Disclaimer: All television shows, movies, books, and other copyrighted material referred to in this work, and the characters, settings, and events thereof, are the properties of their respective owners. As this work is an interpretation of the original material and not for-profit, it constitutes fair use. Reference to real persons, places, or events are made in a fictional context, and are not intended to be libellous, defamatory, or in any way factual.
Instinctively she'd broken into a run. Well,after all, that's what you do when you get a 911 page,right?
She remembered explaining that to a hapless member of a documentary crew once just after they'd asked her to slow down to facilitate the camera operator. Arizona shook her head at the memory. God, that felt like a lifetime ago now and, in a way it was. What, four, no five years ago? After the shooting and before...well before everything else.
Before planes and trucks, before Africa and pregnancies, before a baby and a miscarriage. Before a marriage that wasn't fully legal and a dissolution that most certainly was.
She remembered another urgent page too, on her first full day back after her amputation. Karev ran, so did Kepner and some intern or other. She hadn't run though, hadn't ever imagined she'd walk steadily without her cane again never mind break into a sprint. That felt like a lifetime ago too. She could run now, fast sprints or slow leisurely jogs. Which reminded her that she'd signed up to run a 10k for charity in three months time. How on earth had she let Lucy convince her of that? And when would she have time to train for it?

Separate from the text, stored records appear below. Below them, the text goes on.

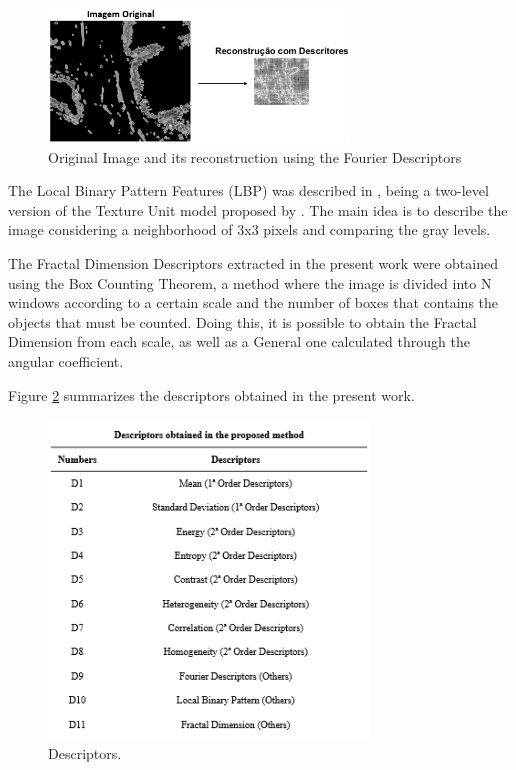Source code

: \documentclass[conference]{IEEEtran}
\begin{document}
		\begin{figure}[h]
		    \centering
		    \includegraphics[width=8cm]{images/imagem_reconstrucao.png}
		    \caption{Original Image and its reconstruction using the Fourier Descriptors}
		    \label{fig:imagem_reconstrucao}
		\end{figure}
        \par The Local Binary Pattern Features (LBP) was described in \cite{lbp-OjalaPH96}, being a two-level version of the Texture Unit model proposed by \cite{Wang:1990:TCU:83597.83606}. The main idea is to describe the image considering a neighborhood of 3x3 pixels and comparing the gray levels.
		\par The Fractal Dimension Descriptors extracted in the present work were obtained using the Box Counting Theorem, a method where the image is divided into N windows according to a certain scale and the number of boxes that contains the objects that must be counted. Doing this, it is possible to obtain the Fractal Dimension from each scale, as well as a General one calculated through the angular coefficient.
		\par Figure \ref{fig:table_descriptors} summarizes the descriptors obtained in the present work. 
		\begin{figure}[h]
		    \centering
		    \includegraphics[width=8.5cm]{images/table_descriptors.png}
		    \caption{Descriptors.}
		    \label{fig:table_descriptors}
		\end{figure}
\end{document}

Anyway she'd sort out her girlfriend and her running woes some other time. now she had an urgent page to answer, or did she? When she'd got it she just ran. Because it was 911, not because it was Callie. Not because her ex-wife sent her a page and certainly not because her ex-wife had paged her to an OnCall room. Well she could honestly say that that part was true anyway because the very last place she would ever want to see Calliope Torres was in an OnCall room.
No, these days Callie plus 911 page meant emergency, urgent and probably Sofia. They avoided paging each other like the plague these days. Avoided each other full stop these days except where it was unavoidable. They'd tried, or Arizona thought she had tried to be friends but, at the end of the day she didn't want to be Callie's friend. Once upon a time she'd desired to be her best friend but that position never became available, not really. And by the time Mark's death created a vacancy she and Callie had already started down the path to their inevitable destruction. They seemed to both realise around the same time that they couldn't, shouldn't, wouldn't be friends. So they co-parented and they co-owned a hospital and that was pretty much it. They were civil, sickeningly so, when in each others company but as they were only ever in each others company when their mutual friends were around,the civility was out of respect for their friends rather than each other. Or so Arizona thought and she had plenty of time to think in the slow tortuous elevator ascent to the 12th floor on call room.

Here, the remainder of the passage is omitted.